**Records for the exercise:**
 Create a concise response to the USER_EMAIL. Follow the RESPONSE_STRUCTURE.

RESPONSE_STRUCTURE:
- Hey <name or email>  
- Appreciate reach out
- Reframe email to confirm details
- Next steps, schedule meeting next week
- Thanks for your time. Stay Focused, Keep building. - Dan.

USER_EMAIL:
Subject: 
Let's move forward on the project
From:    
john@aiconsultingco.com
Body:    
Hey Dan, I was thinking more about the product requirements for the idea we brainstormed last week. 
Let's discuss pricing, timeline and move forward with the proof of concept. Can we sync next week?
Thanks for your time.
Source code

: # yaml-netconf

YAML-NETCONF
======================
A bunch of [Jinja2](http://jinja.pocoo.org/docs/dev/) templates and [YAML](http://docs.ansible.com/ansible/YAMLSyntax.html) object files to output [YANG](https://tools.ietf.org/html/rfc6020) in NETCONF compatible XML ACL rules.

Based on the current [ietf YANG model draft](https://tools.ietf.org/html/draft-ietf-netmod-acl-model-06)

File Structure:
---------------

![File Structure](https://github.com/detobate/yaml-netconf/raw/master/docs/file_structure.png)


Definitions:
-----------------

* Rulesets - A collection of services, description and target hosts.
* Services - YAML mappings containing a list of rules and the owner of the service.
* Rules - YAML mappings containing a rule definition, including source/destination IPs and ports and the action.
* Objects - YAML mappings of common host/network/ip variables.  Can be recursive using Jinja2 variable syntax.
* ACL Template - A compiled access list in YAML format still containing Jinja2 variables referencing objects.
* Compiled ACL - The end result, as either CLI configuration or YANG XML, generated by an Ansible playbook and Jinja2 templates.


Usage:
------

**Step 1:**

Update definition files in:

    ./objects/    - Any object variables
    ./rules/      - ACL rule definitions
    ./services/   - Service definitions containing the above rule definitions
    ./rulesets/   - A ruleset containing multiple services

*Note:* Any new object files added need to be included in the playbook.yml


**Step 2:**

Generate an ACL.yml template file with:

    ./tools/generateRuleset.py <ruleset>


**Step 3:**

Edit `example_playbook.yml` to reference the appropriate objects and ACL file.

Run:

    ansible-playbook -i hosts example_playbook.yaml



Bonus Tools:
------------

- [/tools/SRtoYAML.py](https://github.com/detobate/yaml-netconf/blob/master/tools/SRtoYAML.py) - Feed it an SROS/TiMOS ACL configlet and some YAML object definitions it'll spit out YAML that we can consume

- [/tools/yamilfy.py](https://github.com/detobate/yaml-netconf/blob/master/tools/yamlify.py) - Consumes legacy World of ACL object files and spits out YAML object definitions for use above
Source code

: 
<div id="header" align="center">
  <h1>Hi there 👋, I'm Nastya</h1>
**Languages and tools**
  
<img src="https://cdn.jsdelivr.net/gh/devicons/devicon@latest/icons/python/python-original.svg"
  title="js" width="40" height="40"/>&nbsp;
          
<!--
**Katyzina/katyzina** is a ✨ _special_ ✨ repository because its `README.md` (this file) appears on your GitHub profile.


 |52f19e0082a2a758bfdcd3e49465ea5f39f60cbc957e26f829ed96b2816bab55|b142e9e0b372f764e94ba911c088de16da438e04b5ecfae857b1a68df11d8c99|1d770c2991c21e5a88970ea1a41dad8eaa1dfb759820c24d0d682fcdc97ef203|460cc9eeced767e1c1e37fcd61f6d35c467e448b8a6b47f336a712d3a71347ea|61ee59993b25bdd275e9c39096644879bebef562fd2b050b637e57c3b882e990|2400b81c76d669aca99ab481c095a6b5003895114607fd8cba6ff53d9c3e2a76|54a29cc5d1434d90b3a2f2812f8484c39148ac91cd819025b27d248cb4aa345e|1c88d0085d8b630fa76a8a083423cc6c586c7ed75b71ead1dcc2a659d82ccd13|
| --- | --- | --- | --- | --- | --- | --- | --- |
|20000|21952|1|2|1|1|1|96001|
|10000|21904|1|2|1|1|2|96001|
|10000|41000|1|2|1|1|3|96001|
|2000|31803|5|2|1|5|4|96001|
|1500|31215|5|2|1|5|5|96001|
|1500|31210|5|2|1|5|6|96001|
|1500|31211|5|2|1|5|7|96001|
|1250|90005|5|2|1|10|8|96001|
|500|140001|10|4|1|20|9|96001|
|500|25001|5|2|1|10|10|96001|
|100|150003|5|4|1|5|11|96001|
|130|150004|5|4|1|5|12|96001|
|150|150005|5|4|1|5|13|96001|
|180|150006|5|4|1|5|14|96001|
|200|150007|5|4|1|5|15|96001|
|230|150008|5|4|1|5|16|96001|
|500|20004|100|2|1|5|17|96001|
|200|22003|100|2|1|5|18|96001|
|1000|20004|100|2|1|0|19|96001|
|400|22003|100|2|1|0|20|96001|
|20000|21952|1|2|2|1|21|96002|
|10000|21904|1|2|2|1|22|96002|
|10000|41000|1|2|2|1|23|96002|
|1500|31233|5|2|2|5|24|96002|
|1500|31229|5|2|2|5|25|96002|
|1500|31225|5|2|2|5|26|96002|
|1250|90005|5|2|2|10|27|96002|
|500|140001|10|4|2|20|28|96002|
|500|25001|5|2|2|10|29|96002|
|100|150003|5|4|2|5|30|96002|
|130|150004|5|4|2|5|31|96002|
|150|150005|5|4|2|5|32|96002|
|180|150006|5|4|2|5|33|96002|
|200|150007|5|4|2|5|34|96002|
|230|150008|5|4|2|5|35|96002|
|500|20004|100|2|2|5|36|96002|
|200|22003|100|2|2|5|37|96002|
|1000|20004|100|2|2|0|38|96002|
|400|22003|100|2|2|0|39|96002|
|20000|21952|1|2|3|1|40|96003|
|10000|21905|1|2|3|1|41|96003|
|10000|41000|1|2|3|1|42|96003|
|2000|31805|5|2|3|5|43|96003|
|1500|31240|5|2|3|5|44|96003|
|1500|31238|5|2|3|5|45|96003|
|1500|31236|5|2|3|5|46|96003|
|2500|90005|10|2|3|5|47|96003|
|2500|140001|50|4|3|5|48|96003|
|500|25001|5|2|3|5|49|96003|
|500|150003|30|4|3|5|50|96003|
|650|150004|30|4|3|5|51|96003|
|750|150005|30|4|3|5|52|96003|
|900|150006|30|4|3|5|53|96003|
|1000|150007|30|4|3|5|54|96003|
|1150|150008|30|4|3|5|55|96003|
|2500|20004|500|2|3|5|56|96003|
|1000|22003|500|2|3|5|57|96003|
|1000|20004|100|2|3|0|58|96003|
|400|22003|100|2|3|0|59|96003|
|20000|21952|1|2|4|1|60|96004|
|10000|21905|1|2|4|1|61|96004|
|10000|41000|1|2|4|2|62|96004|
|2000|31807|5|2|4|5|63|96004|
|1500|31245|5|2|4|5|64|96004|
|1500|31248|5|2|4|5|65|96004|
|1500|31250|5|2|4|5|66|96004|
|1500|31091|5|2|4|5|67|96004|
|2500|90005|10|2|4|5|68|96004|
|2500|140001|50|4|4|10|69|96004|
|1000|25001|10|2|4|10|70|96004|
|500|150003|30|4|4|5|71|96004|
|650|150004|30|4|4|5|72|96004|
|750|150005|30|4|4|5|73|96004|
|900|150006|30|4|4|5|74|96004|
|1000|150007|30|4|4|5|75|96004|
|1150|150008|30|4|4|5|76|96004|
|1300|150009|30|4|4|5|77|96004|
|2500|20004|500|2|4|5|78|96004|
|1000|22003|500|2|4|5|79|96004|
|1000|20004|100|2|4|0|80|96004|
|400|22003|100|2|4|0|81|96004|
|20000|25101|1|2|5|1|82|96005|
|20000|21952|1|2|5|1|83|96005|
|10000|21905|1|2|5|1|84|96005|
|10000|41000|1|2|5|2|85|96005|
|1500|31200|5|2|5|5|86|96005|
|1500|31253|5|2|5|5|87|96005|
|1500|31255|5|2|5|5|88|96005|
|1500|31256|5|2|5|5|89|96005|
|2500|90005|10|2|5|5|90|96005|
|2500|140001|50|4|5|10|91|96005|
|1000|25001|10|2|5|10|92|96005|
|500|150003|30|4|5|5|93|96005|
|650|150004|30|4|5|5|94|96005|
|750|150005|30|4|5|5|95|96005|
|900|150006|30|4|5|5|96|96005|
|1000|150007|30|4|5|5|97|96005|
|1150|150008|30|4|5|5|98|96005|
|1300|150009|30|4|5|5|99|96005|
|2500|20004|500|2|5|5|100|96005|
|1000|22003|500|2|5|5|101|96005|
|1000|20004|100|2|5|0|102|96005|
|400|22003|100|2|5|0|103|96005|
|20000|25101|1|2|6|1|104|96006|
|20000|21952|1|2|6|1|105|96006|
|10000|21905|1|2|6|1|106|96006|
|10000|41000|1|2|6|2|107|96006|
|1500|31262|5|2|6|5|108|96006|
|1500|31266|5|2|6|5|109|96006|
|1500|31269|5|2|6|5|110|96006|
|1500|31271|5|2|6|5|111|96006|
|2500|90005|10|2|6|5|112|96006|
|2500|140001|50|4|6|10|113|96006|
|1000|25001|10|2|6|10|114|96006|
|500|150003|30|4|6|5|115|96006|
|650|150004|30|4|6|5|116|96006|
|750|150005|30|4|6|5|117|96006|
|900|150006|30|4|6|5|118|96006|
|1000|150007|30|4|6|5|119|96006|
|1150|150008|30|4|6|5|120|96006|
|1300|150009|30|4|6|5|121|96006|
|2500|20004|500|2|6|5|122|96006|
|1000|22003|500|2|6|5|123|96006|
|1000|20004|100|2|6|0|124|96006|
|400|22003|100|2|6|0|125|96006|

**How to complete this task:**
Please reproduce the lines from the line with "Let's discuss pricing, timeline" to the line with "Generate an ACL.yml", both ends included, exactly as they appear above.

**Answer box:**
Let's discuss pricing, timeline and move forward with the proof of concept. Can we sync next week?
Thanks for your time.
Source code

: # yaml-netconf

YAML-NETCONF
======================
A bunch of [Jinja2](http://jinja.pocoo.org/docs/dev/) templates and [YAML](http://docs.ansible.com/ansible/YAMLSyntax.html) object files to output [YANG](https://tools.ietf.org/html/rfc6020) in NETCONF compatible XML ACL rules.

Based on the current [ietf YANG model draft](https://tools.ietf.org/html/draft-ietf-netmod-acl-model-06)

File Structure:
---------------

![File Structure](https://github.com/detobate/yaml-netconf/raw/master/docs/file_structure.png)


Definitions:
-----------------

* Rulesets - A collection of services, description and target hosts.
* Services - YAML mappings containing a list of rules and the owner of the service.
* Rules - YAML mappings containing a rule definition, including source/destination IPs and ports and the action.
* Objects - YAML mappings of common host/network/ip variables.  Can be recursive using Jinja2 variable syntax.
* ACL Template - A compiled access list in YAML format still containing Jinja2 variables referencing objects.
* Compiled ACL - The end result, as either CLI configuration or YANG XML, generated by an Ansible playbook and Jinja2 templates.


Usage:
------

**Step 1:**

Update definition files in:

    ./objects/    - Any object variables
    ./rules/      - ACL rule definitions
    ./services/   - Service definitions containing the above rule definitions
    ./rulesets/   - A ruleset containing multiple services

*Note:* Any new object files added need to be included in the playbook.yml


**Step 2:**

Generate an ACL.yml template file with:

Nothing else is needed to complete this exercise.